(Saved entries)
______________________________

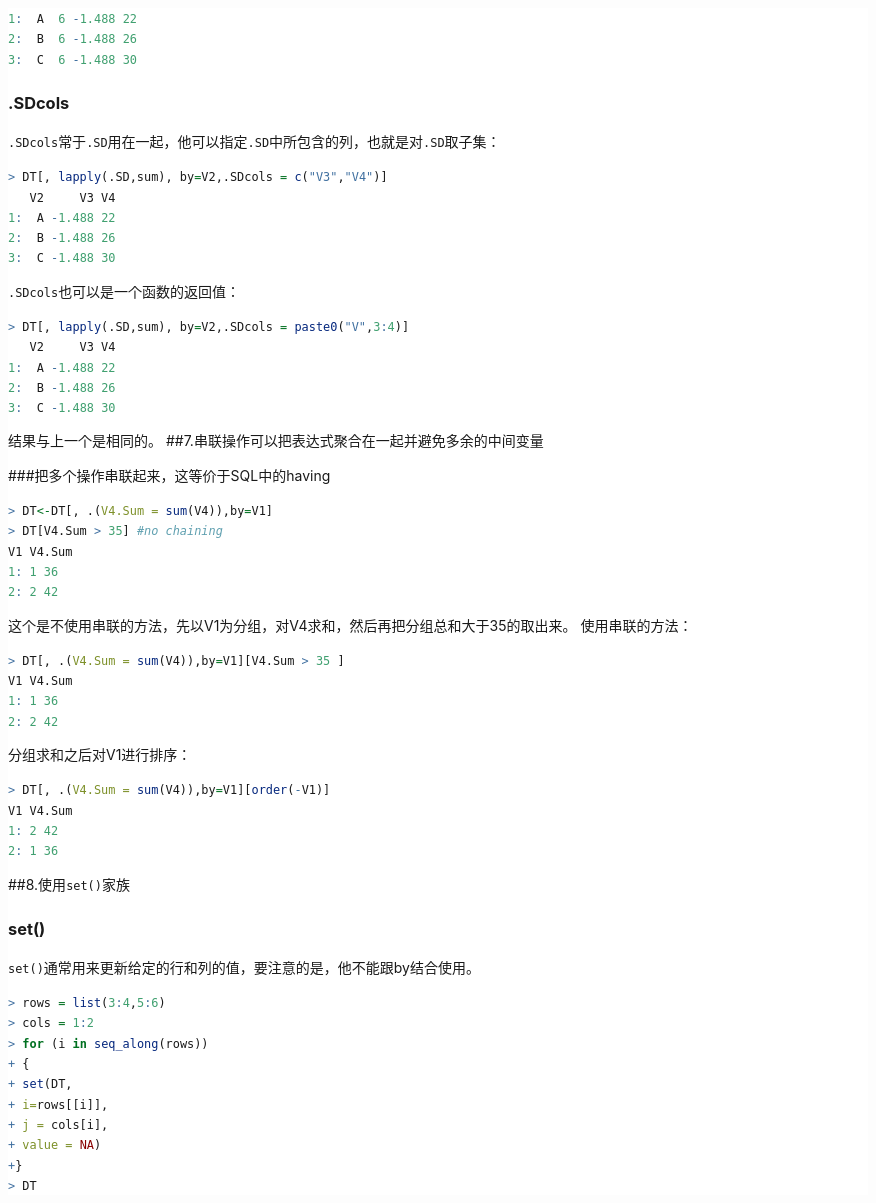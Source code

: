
 ```r
1:  A  6 -1.488 22
2:  B  6 -1.488 26
3:  C  6 -1.488 30
```
### .SDcols
`.SDcols`常于`.SD`用在一起，他可以指定`.SD`中所包含的列，也就是对`.SD`取子集：
```r
> DT[, lapply(.SD,sum), by=V2,.SDcols = c("V3","V4")]
   V2     V3 V4
1:  A -1.488 22
2:  B -1.488 26
3:  C -1.488 30
```

`.SDcols`也可以是一个函数的返回值：
```r
> DT[, lapply(.SD,sum), by=V2,.SDcols = paste0("V",3:4)]
   V2     V3 V4
1:  A -1.488 22
2:  B -1.488 26
3:  C -1.488 30
```
结果与上一个是相同的。
##7.串联操作可以把表达式聚合在一起并避免多余的中间变量

###把多个操作串联起来，这等价于SQL中的having
```r
> DT<-DT[, .(V4.Sum = sum(V4)),by=V1]
> DT[V4.Sum > 35] #no chaining
V1 V4.Sum
1: 1 36
2: 2 42
```
这个是不使用串联的方法，先以V1为分组，对V4求和，然后再把分组总和大于35的取出来。
使用串联的方法：
```r
> DT[, .(V4.Sum = sum(V4)),by=V1][V4.Sum > 35 ]
V1 V4.Sum
1: 1 36
2: 2 42
```

分组求和之后对V1进行排序：
```r
> DT[, .(V4.Sum = sum(V4)),by=V1][order(-V1)]
V1 V4.Sum
1: 2 42
2: 1 36
```


##8.使用`set()`家族

### set()
`set()`通常用来更新给定的行和列的值，要注意的是，他不能跟by结合使用。
```r
> rows = list(3:4,5:6)
> cols = 1:2
> for (i in seq_along(rows))
+ { 
+ set(DT,
+ i=rows[[i]],
+ j = cols[i],
+ value = NA) 
+}
> DT
```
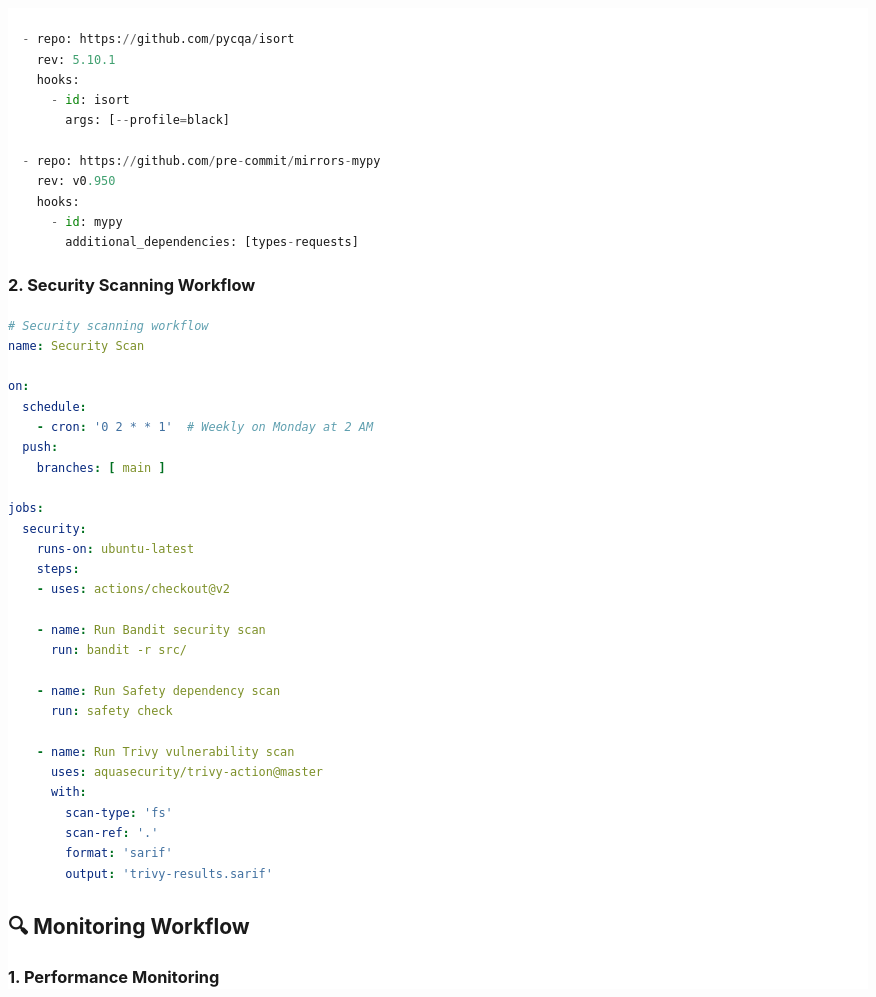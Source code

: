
 ```python

  - repo: https://github.com/pycqa/isort
    rev: 5.10.1
    hooks:
      - id: isort
        args: [--profile=black]

  - repo: https://github.com/pre-commit/mirrors-mypy
    rev: v0.950
    hooks:
      - id: mypy
        additional_dependencies: [types-requests]
```

### 2. Security Scanning Workflow

```yaml
# Security scanning workflow
name: Security Scan

on:
  schedule:
    - cron: '0 2 * * 1'  # Weekly on Monday at 2 AM
  push:
    branches: [ main ]

jobs:
  security:
    runs-on: ubuntu-latest
    steps:
    - uses: actions/checkout@v2
    
    - name: Run Bandit security scan
      run: bandit -r src/
    
    - name: Run Safety dependency scan
      run: safety check
    
    - name: Run Trivy vulnerability scan
      uses: aquasecurity/trivy-action@master
      with:
        scan-type: 'fs'
        scan-ref: '.'
        format: 'sarif'
        output: 'trivy-results.sarif'
```

## 🔍 Monitoring Workflow

### 1. Performance Monitoring
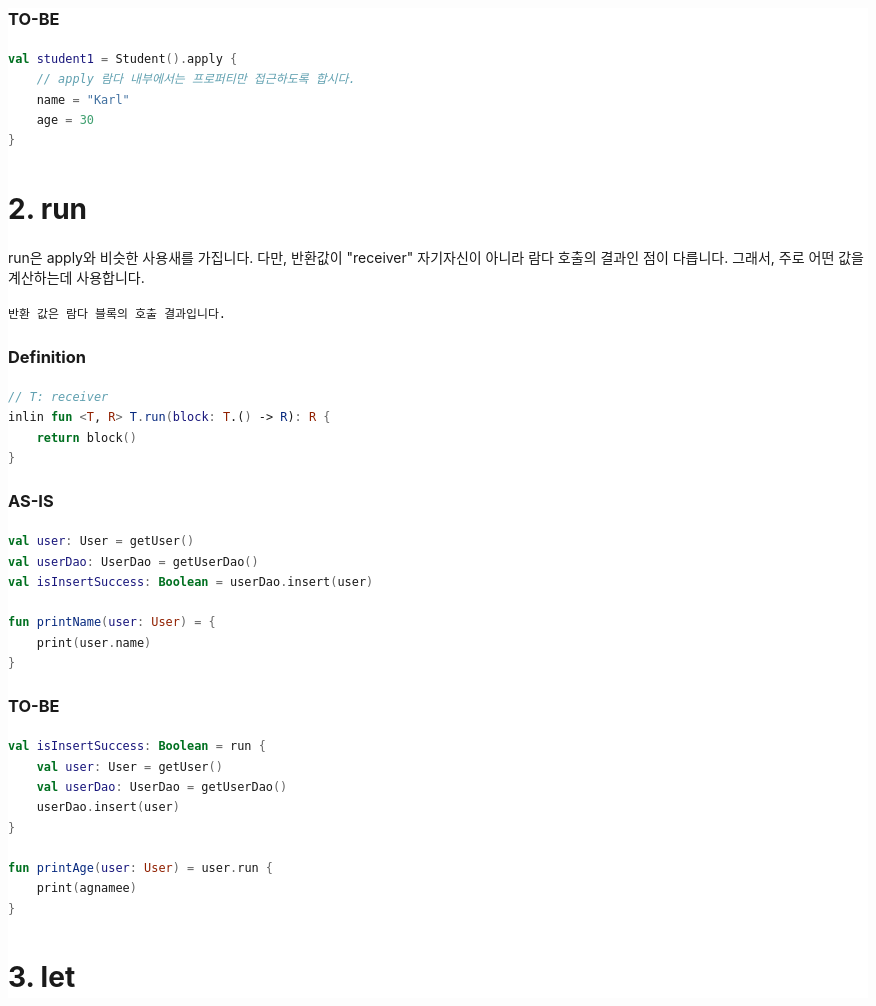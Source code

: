 ### TO-BE
```kotlin
val student1 = Student().apply {
    // apply 람다 내부에서는 프로퍼티만 접근하도록 합시다.
    name = "Karl"
    age = 30
}
```


# 2. run
run은 apply와 비슷한 사용새를 가집니다.  다만, 반환값이 "receiver" 자기자신이 아니라 람다 호출의 결과인 점이 다릅니다.
그래서, 주로 어떤 값을 계산하는데 사용합니다.

`반환 값은 람다 블록의 호출 결과입니다.`

### Definition
```kotlin
// T: receiver
inlin fun <T, R> T.run(block: T.() -> R): R {
    return block()
}
```

### AS-IS

```kotlin
val user: User = getUser()
val userDao: UserDao = getUserDao()
val isInsertSuccess: Boolean = userDao.insert(user)

fun printName(user: User) = {
    print(user.name)
}
```

### TO-BE
```kotlin
val isInsertSuccess: Boolean = run {
    val user: User = getUser()
    val userDao: UserDao = getUserDao()
    userDao.insert(user)
}

fun printAge(user: User) = user.run {
    print(agnamee)
}
```


# 3. let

______________________________

◆ DIRECTIONS FOR THIS TASK
The expected answer is every line in the data above that carries the string "mypy".

◆ WRITTEN RESPONSE
  - repo: https://github.com/pre-commit/mirrors-mypy
      - id: mypy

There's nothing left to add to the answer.